* [Material provided]
———

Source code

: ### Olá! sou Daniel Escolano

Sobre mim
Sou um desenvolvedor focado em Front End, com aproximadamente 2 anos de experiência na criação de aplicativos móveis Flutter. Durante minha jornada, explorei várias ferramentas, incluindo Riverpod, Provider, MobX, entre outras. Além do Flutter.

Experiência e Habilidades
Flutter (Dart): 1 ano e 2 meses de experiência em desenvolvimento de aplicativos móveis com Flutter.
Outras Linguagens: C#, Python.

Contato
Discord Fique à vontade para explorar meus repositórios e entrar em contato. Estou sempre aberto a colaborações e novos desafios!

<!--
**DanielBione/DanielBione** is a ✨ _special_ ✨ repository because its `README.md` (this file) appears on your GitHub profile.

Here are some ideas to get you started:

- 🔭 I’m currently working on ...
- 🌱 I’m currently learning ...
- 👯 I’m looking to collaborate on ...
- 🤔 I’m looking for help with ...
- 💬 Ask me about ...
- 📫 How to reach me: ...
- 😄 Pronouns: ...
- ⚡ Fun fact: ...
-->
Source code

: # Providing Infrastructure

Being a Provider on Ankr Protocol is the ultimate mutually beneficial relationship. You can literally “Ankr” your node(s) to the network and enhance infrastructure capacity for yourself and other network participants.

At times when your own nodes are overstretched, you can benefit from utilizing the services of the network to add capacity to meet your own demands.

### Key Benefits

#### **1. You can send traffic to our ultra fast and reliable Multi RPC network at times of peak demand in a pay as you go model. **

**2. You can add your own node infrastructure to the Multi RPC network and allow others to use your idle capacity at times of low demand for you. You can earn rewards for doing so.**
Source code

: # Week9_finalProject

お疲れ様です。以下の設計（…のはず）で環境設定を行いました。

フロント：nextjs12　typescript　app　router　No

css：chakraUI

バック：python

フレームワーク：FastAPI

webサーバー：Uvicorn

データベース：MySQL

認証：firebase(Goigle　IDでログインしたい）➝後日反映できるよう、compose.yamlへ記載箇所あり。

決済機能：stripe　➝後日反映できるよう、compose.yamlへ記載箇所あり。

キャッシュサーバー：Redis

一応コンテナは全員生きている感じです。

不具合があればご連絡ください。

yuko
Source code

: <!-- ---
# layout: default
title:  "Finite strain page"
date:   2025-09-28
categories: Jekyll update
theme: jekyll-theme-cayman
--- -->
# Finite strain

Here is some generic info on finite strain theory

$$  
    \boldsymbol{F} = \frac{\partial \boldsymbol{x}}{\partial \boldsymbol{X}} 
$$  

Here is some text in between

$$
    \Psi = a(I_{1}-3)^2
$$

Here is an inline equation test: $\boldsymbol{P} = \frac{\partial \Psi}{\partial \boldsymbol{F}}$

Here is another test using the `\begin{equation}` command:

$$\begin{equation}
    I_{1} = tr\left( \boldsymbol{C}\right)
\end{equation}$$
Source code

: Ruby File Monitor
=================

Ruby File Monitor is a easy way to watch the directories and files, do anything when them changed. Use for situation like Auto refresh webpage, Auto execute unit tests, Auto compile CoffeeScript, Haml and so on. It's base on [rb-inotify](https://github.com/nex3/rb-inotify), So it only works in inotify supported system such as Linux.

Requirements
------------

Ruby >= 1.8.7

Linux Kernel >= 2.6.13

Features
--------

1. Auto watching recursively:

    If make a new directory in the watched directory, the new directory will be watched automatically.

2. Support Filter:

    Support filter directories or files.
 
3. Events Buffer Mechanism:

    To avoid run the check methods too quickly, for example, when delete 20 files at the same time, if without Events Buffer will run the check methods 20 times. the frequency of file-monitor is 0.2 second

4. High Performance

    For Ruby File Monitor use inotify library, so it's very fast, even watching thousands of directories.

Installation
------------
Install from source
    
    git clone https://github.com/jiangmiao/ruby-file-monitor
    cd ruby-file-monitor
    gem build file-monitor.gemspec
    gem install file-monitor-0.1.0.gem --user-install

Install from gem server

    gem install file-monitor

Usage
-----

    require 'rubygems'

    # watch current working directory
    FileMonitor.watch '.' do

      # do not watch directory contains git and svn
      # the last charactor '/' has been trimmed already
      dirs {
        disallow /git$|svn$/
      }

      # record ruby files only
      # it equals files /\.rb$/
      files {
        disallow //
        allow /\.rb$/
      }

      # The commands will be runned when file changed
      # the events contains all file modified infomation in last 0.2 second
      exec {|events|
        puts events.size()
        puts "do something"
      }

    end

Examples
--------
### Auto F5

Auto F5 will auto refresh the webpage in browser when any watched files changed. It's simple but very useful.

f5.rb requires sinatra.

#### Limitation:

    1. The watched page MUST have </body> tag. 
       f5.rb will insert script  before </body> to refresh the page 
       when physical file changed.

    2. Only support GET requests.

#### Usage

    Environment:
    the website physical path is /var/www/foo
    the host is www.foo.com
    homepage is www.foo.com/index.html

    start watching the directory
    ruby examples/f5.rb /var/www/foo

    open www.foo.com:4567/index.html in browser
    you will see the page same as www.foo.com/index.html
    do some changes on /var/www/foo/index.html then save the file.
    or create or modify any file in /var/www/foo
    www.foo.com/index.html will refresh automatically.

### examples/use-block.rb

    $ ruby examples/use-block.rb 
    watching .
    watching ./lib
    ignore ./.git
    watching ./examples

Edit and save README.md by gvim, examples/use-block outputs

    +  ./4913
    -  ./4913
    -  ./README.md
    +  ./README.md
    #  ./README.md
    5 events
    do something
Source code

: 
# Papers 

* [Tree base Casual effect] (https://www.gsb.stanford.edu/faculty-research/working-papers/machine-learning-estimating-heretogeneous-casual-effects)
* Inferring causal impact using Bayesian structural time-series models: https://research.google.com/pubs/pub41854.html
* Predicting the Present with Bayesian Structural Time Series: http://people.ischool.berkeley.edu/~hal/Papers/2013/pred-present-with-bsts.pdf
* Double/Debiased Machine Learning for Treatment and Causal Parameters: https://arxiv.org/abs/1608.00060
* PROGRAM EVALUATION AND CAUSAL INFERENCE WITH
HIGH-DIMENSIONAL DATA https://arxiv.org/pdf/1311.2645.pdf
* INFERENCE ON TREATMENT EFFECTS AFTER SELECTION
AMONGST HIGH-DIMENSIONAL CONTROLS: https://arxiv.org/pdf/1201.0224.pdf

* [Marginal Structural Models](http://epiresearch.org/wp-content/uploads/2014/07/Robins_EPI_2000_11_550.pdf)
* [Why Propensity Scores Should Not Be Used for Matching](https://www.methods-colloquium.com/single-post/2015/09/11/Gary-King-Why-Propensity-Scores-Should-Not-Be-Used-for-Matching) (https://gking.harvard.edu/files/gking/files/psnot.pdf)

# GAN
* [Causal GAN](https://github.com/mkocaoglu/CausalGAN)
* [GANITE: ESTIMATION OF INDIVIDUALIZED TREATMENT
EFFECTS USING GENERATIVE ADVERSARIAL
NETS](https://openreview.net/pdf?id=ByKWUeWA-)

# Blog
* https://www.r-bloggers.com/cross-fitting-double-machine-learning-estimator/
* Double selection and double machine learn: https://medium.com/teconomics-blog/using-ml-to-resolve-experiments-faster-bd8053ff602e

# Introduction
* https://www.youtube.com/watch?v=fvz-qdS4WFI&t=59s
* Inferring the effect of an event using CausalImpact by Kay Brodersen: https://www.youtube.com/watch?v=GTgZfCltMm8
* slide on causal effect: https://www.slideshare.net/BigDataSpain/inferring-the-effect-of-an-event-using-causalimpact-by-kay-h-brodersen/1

———

* [Work instructions] From the first line to the last, transcribe the records exactly.

* [Task output]
Source code

: ### Olá! sou Daniel Escolano

Sobre mim
Sou um desenvolvedor focado em Front End, com aproximadamente 2 anos de experiência na criação de aplicativos móveis Flutter. Durante minha jornada, explorei várias ferramentas, incluindo Riverpod, Provider, MobX, entre outras. Além do Flutter.

Experiência e Habilidades
Flutter (Dart): 1 ano e 2 meses de experiência em desenvolvimento de aplicativos móveis com Flutter.
Outras Linguagens: C#, Python.

Contato
Discord Fique à vontade para explorar meus repositórios e entrar em contato. Estou sempre aberto a colaborações e novos desafios!

<!--
**DanielBione/DanielBione** is a ✨ _special_ ✨ repository because its `README.md` (this file) appears on your GitHub profile.

Here are some ideas to get you started:

- 🔭 I’m currently working on ...
- 🌱 I’m currently learning ...
- 👯 I’m looking to collaborate on ...
- 🤔 I’m looking for help with ...
- 💬 Ask me about ...
- 📫 How to reach me: ...
- 😄 Pronouns: ...
- ⚡ Fun fact: ...
-->
Source code

: # Providing Infrastructure

Being a Provider on Ankr Protocol is the ultimate mutually beneficial relationship. You can literally “Ankr” your node(s) to the network and enhance infrastructure capacity for yourself and other network participants.

At times when your own nodes are overstretched, you can benefit from utilizing the services of the network to add capacity to meet your own demands.

### Key Benefits

#### **1. You can send traffic to our ultra fast and reliable Multi RPC network at times of peak demand in a pay as you go model. **

**2. You can add your own node infrastructure to the Multi RPC network and allow others to use your idle capacity at times of low demand for you. You can earn rewards for doing so.**
Source code

: # Week9_finalProject

お疲れ様です。以下の設計（…のはず）で環境設定を行いました。

フロント：nextjs12　typescript　app　router　No

css：chakraUI

バック：python

フレームワーク：FastAPI

webサーバー：Uvicorn

データベース：MySQL

認証：firebase(Goigle　IDでログインしたい）➝後日反映できるよう、compose.yamlへ記載箇所あり。

決済機能：stripe　➝後日反映できるよう、compose.yamlへ記載箇所あり。

キャッシュサーバー：Redis

一応コンテナは全員生きている感じです。

不具合があればご連絡ください。

yuko
Source code

: <!-- ---
# layout: default
title:  "Finite strain page"
date:   2025-09-28
categories: Jekyll update
theme: jekyll-theme-cayman
--- -->
# Finite strain

Here is some generic info on finite strain theory

$$  
    \boldsymbol{F} = \frac{\partial \boldsymbol{x}}{\partial \boldsymbol{X}} 
$$  

Here is some text in between

$$
    \Psi = a(I_{1}-3)^2
$$

Here is an inline equation test: $\boldsymbol{P} = \frac{\partial \Psi}{\partial \boldsymbol{F}}$

Here is another test using the `\begin{equation}` command:

$$\begin{equation}
    I_{1} = tr\left( \boldsymbol{C}\right)
\end{equation}$$
Source code

: Ruby File Monitor
=================

Ruby File Monitor is a easy way to watch the directories and files, do anything when them changed. Use for situation like Auto refresh webpage, Auto execute unit tests, Auto compile CoffeeScript, Haml and so on. It's base on [rb-inotify](https://github.com/nex3/rb-inotify), So it only works in inotify supported system such as Linux.

Requirements
------------

Ruby >= 1.8.7

Linux Kernel >= 2.6.13

Features
--------

1. Auto watching recursively:

    If make a new directory in the watched directory, the new directory will be watched automatically.

2. Support Filter:

    Support filter directories or files.
 
3. Events Buffer Mechanism:

    To avoid run the check methods too quickly, for example, when delete 20 files at the same time, if without Events Buffer will run the check methods 20 times. the frequency of file-monitor is 0.2 second

4. High Performance

    For Ruby File Monitor use inotify library, so it's very fast, even watching thousands of directories.

Installation
------------
Install from source
    
    git clone https://github.com/jiangmiao/ruby-file-monitor
    cd ruby-file-monitor
    gem build file-monitor.gemspec
    gem install file-monitor-0.1.0.gem --user-install

Install from gem server

    gem install file-monitor

Usage
-----

    require 'rubygems'

    # watch current working directory
    FileMonitor.watch '.' do

      # do not watch directory contains git and svn
      # the last charactor '/' has been trimmed already
      dirs {
        disallow /git$|svn$/
      }

      # record ruby files only
      # it equals files /\.rb$/
      files {
        disallow //
        allow /\.rb$/
      }

      # The commands will be runned when file changed
      # the events contains all file modified infomation in last 0.2 second
      exec {|events|
        puts events.size()
        puts "do something"
      }

    end

Examples
--------
### Auto F5

Auto F5 will auto refresh the webpage in browser when any watched files changed. It's simple but very useful.

f5.rb requires sinatra.

#### Limitation:

    1. The watched page MUST have </body> tag. 
       f5.rb will insert script  before </body> to refresh the page 
       when physical file changed.

    2. Only support GET requests.

#### Usage

    Environment:
    the website physical path is /var/www/foo
    the host is www.foo.com
    homepage is www.foo.com/index.html

    start watching the directory
    ruby examples/f5.rb /var/www/foo

    open www.foo.com:4567/index.html in browser
    you will see the page same as www.foo.com/index.html
    do some changes on /var/www/foo/index.html then save the file.
    or create or modify any file in /var/www/foo
    www.foo.com/index.html will refresh automatically.

### examples/use-block.rb

    $ ruby examples/use-block.rb 
    watching .
    watching ./lib
    ignore ./.git
    watching ./examples

Edit and save README.md by gvim, examples/use-block outputs

    +  ./4913
    -  ./4913
    -  ./README.md
    +  ./README.md
    #  ./README.md
    5 events
    do something
Source code

: 
# Papers 

* [Tree base Casual effect] (https://www.gsb.stanford.edu/faculty-research/working-papers/machine-learning-estimating-heretogeneous-casual-effects)
* Inferring causal impact using Bayesian structural time-series models: https://research.google.com/pubs/pub41854.html
* Predicting the Present with Bayesian Structural Time Series: http://people.ischool.berkeley.edu/~hal/Papers/2013/pred-present-with-bsts.pdf
* Double/Debiased Machine Learning for Treatment and Causal Parameters: https://arxiv.org/abs/1608.00060
* PROGRAM EVALUATION AND CAUSAL INFERENCE WITH
HIGH-DIMENSIONAL DATA https://arxiv.org/pdf/1311.2645.pdf
* INFERENCE ON TREATMENT EFFECTS AFTER SELECTION
AMONGST HIGH-DIMENSIONAL CONTROLS: https://arxiv.org/pdf/1201.0224.pdf

* [Marginal Structural Models](http://epiresearch.org/wp-content/uploads/2014/07/Robins_EPI_2000_11_550.pdf)
* [Why Propensity Scores Should Not Be Used for Matching](https://www.methods-colloquium.com/single-post/2015/09/11/Gary-King-Why-Propensity-Scores-Should-Not-Be-Used-for-Matching) (https://gking.harvard.edu/files/gking/files/psnot.pdf)

# GAN
* [Causal GAN](https://github.com/mkocaoglu/CausalGAN)
* [GANITE: ESTIMATION OF INDIVIDUALIZED TREATMENT
EFFECTS USING GENERATIVE ADVERSARIAL
NETS](https://openreview.net/pdf?id=ByKWUeWA-)

# Blog
* https://www.r-bloggers.com/cross-fitting-double-machine-learning-estimator/
* Double selection and double machine learn: https://medium.com/teconomics-blog/using-ml-to-resolve-experiments-faster-bd8053ff602e

# Introduction
* https://www.youtube.com/watch?v=fvz-qdS4WFI&t=59s
* Inferring the effect of an event using CausalImpact by Kay Brodersen: https://www.youtube.com/watch?v=GTgZfCltMm8
* slide on causal effect: https://www.slideshare.net/BigDataSpain/inferring-the-effect-of-an-event-using-causalimpact-by-kay-h-brodersen/1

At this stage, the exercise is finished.